Hadley Wickham on Data Visualization and Data Science

Data Visualization
ggplot2
tidyverse
Prepare for Class 05
Author

Eli Evans

Published

September 25, 2022

EMBL Keynote Lecture on Data Visualization and Data Sceince

The YouTube link to a recording of the keynote lecture by Hadley Wickham can be found here.

Key technologies and techniques

Wickham mentions the lattice package they created for biology data, which they found many issues with. After reading Grammar of Graphics, they created ggplot as a open-source utilization of the outlined priciples. For aggregating data, Wickham created the reshape, reshape2, and tidyr packages. They also mention the plyr package, which was split into dplyr and purrr for modern use. Tidyverse organizes ggplot2, dplyr, purrr, and tidyr with shared conventions to make learning each new package easier. A gganimate package has also been created to animate any ggplot2 function over time, and the ggseq package helps visualize areas of the brain with brain atlases.

Notes

  • Wickham defines “tidy” data as data that’s not necessarily clean, but is organized to allow analyzation with attributes as columns and observations as rows.

  • A main idea of data visualization is mapping between variables and what you can perceive.

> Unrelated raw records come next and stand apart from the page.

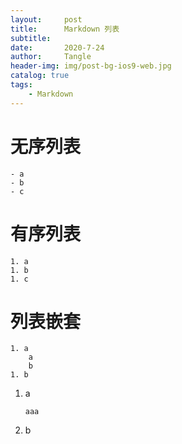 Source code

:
 ```yaml
---
layout:     post
title:      Markdown 列表
subtitle:   
date:       2020-7-24
author:     Tangle
header-img: img/post-bg-ios9-web.jpg
catalog: true
tags:
    - Markdown
---
```


# 无序列表

```
- a
- b
- c
```

# 有序列表

```
1. a
1. b
1. c
```

# 列表嵌套

```
1. a
    a
    b
1. b
```

1. a
    ```
    aaa
    ```
1. b
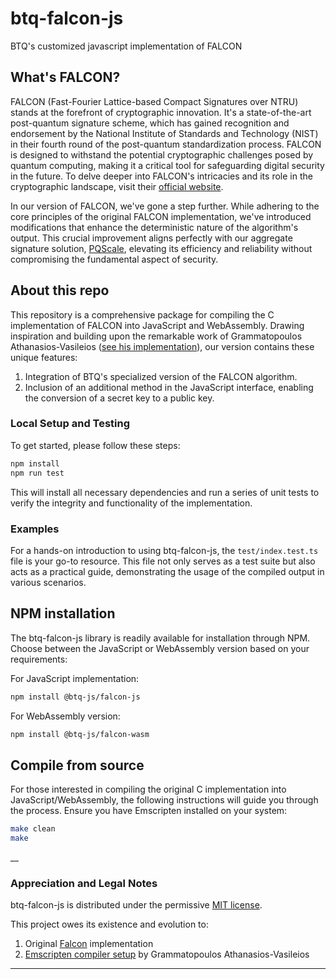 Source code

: # btq-falcon-js

BTQ's customized javascript implementation of FALCON

## What's FALCON?

FALCON (Fast-Fourier Lattice-based Compact Signatures over NTRU) stands at the forefront of cryptographic innovation. It's a state-of-the-art post-quantum signature scheme, which has gained recognition and endorsement by the National Institute of Standards and Technology (NIST) in their fourth round of the post-quantum standardization process. FALCON is designed to withstand the potential cryptographic challenges posed by quantum computing, making it a critical tool for safeguarding digital security in the future. To delve deeper into FALCON's intricacies and its role in the cryptographic landscape, visit their [official website](https://falcon-sign.info/).

In our version of FALCON, we've gone a step further. While adhering to the core principles of the original FALCON implementation, we've introduced modifications that enhance the deterministic nature of the algorithm's output. This crucial improvement aligns perfectly with our aggregate signature solution, [PQScale](https://www.btq.com/blog/introducing-pqscale-a-scaling-solution-for-post-quantum-signatures), elevating its efficiency and reliability without compromising the fundamental aspect of security.

## About this repo

This repository is a comprehensive package for compiling the C implementation of FALCON into JavaScript and WebAssembly. Drawing inspiration and building upon the remarkable work of Grammatopoulos Athanasios-Vasileios ([see his implementation](https://github.com/GramThanos/falcon.js)), our version contains these unique features:

1. Integration of BTQ's specialized version of the FALCON algorithm.
2. Inclusion of an additional method in the JavaScript interface, enabling the conversion of a secret key to a public key.

### Local Setup and Testing

To get started, please follow these steps:

```sh
npm install
npm run test
```

This will install all necessary dependencies and run a series of unit tests to verify the integrity and functionality of the implementation.

### Examples

For a hands-on introduction to using btq-falcon-js, the `test/index.test.ts` file is your go-to resource. This file not only serves as a test suite but also acts as a practical guide, demonstrating the usage of the compiled output in various scenarios.

## NPM installation

The btq-falcon-js library is readily available for installation through NPM. Choose between the JavaScript or WebAssembly version based on your requirements:

For JavaScript implementation:

```sh
npm install @btq-js/falcon-js
```

For WebAssembly version:

```sh
npm install @btq-js/falcon-wasm
```

## Compile from source

For those interested in compiling the original C implementation into JavaScript/WebAssembly, the following instructions will guide you through the process. Ensure you have Emscripten installed on your system:

```sh
make clean
make
```

\_\_

### Appreciation and Legal Notes

btq-falcon-js is distributed under the permissive [MIT license](https://opensource.org/licenses/MIT).

This project owes its existence and evolution to:

1. Original [Falcon](https://falcon-sign.info/) implementation
2. [Emscripten compiler setup](https://github.com/GramThanos/falcon.js) by Grammatopoulos Athanasios-Vasileios

---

  • Code is powerful because it is text, allowing easy collaboration and recreation. Because it is a series of steps, debugging becomes easier because you can see every step you took in the last run, edit it, and iterate. These steps can also be reused when data updates, because the plots can be updated as well using the code from the previous code iteration.

Summary

Wickham’s keynote talk is directed towards people who currently visualize data through more traditional means such as pen and paper and introduces them to the possibility of utilizing code to create visualizations. They emphasize the goal of tidyverse: to make code for visualizations pronounceable and productive results easy to achieve. Wickham also discusses the process to create visualizations, wherein early plots require little code and are helpful for those familiar with the data and later plots for the general public require more code. Hadley Wickham additionally stresses the reproducability and long-term aid of code in creating visualizations, and showcases emerging packages that aid interactability and specific domains.